__Exercise__: If an entry contains a picture, leave the picture out and reproduce everything else in the records below exactly.

__Available data__:
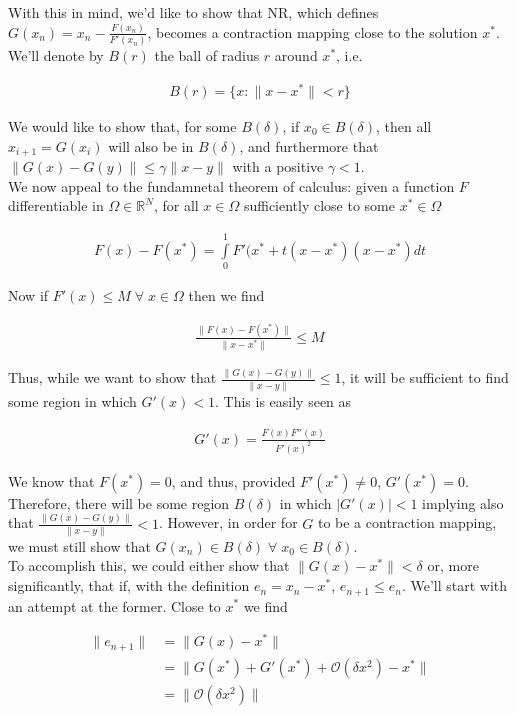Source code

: \documentclass[11pt]{article}
\newcommand{\Forall}{\; \forall \;}
\begin{document}
With this in mind, we'd like to show that NR, which defines $G(x_n) = x_n - \frac{F(x_n)}{F'(x_n)}$, becomes a contraction mapping close to the solution $x^*$. We'll denote by $B(r)$ the ball of radius $r$ around $x^*$, i.e.

\begin{align*}
  B(r) = \{ x: \| x - x^* \| < r \}
\end{align*}

We would like to show that, for some $B(\delta)$, if $x_0 \in B(\delta)$, then all $x_{i+1} = G(x_i)$ will also be in $B(\delta)$, and furthermore that $\| G(x) - G(y) \| \leq \gamma \| x - y \|$ with a positive $\gamma < 1$. \\

We now appeal to the fundamnetal theorem of calculus: given a function $F$ differentiable in $\Omega \in \mathbb{R}^N$, for all $x \in \Omega$ sufficiently close to some $x^* \in \Omega$

\begin{align*}
  F(x) - F(x^*) = \int \limits_0^1 F'(x^* + t(x - x^*)(x - x^*)dt
\end{align*}

Now if $F'(x) \leq M \Forall x \in \Omega$ then we find

\begin{align*}
  \frac{\|F(x) - F(x^*)\|}{\|x - x^*\|} \leq M
\end{align*}

Thus, while we want to show that $\frac{\| G(x) - G(y) \|}{\| x - y \|} \leq 1$, it will be sufficient to find some region in which $G'(x) < 1$. This is easily seen as

\begin{align*}
  G'(x) = \frac{F(x)F''(x)}{F'(x)^2}
\end{align*}

We know that $F(x^*) = 0$, and thus, provided $F'(x^*) \neq 0$, $G'(x^*) = 0$. Therefore, there will be some region $B(\delta)$ in which $|G'(x)| < 1$ implying also that $\frac{\| G(x) - G(y) \|}{\| x - y \|} < 1$. However, in order for $G$ to be a contraction mapping, we must still show that $G(x_n) \in B(\delta) \Forall x_0 \in B(\delta)$. \\

To accomplish this, we could either show that $\| G(x) - x^* \| < \delta$ or, more significantly, that if, with the definition $e_n = x_n - x^*$, $e_{n+1} \leq e_n$. We'll start with an attempt at the former. Close to $x^*$ we find

\begin{align*}
  \| e_{n+1} \| &= \| G(x) - x^* \| \\
  &= \| G(x^*) + G'(x^*) + \mathcal{O}(\delta x^2) - x^* \| \\
  &= \| \mathcal{O}(\delta x^2) \|
\end{align*}
\end{document}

__Response box__:
Source code

: \documentclass[11pt]{article}
\newcommand{\Forall}{\; \forall \;}
\begin{document}
With this in mind, we'd like to show that NR, which defines $G(x_n) = x_n - \frac{F(x_n)}{F'(x_n)}$, becomes a contraction mapping close to the solution $x^*$. We'll denote by $B(r)$ the ball of radius $r$ around $x^*$, i.e.

\begin{align*}
  B(r) = \{ x: \| x - x^* \| < r \}
\end{align*}

We would like to show that, for some $B(\delta)$, if $x_0 \in B(\delta)$, then all $x_{i+1} = G(x_i)$ will also be in $B(\delta)$, and furthermore that $\| G(x) - G(y) \| \leq \gamma \| x - y \|$ with a positive $\gamma < 1$. \\

We now appeal to the fundamnetal theorem of calculus: given a function $F$ differentiable in $\Omega \in \mathbb{R}^N$, for all $x \in \Omega$ sufficiently close to some $x^* \in \Omega$

\begin{align*}
  F(x) - F(x^*) = \int \limits_0^1 F'(x^* + t(x - x^*)(x - x^*)dt
\end{align*}

Now if $F'(x) \leq M \Forall x \in \Omega$ then we find

\begin{align*}
  \frac{\|F(x) - F(x^*)\|}{\|x - x^*\|} \leq M
\end{align*}

Thus, while we want to show that $\frac{\| G(x) - G(y) \|}{\| x - y \|} \leq 1$, it will be sufficient to find some region in which $G'(x) < 1$. This is easily seen as

\begin{align*}
  G'(x) = \frac{F(x)F''(x)}{F'(x)^2}
\end{align*}

We know that $F(x^*) = 0$, and thus, provided $F'(x^*) \neq 0$, $G'(x^*) = 0$. Therefore, there will be some region $B(\delta)$ in which $|G'(x)| < 1$ implying also that $\frac{\| G(x) - G(y) \|}{\| x - y \|} < 1$. However, in order for $G$ to be a contraction mapping, we must still show that $G(x_n) \in B(\delta) \Forall x_0 \in B(\delta)$. \\

To accomplish this, we could either show that $\| G(x) - x^* \| < \delta$ or, more significantly, that if, with the definition $e_n = x_n - x^*$, $e_{n+1} \leq e_n$. We'll start with an attempt at the former. Close to $x^*$ we find

\begin{align*}
  \| e_{n+1} \| &= \| G(x) - x^* \| \\
  &= \| G(x^*) + G'(x^*) + \mathcal{O}(\delta x^2) - x^* \| \\
  &= \| \mathcal{O}(\delta x^2) \|
\end{align*}
\end{document}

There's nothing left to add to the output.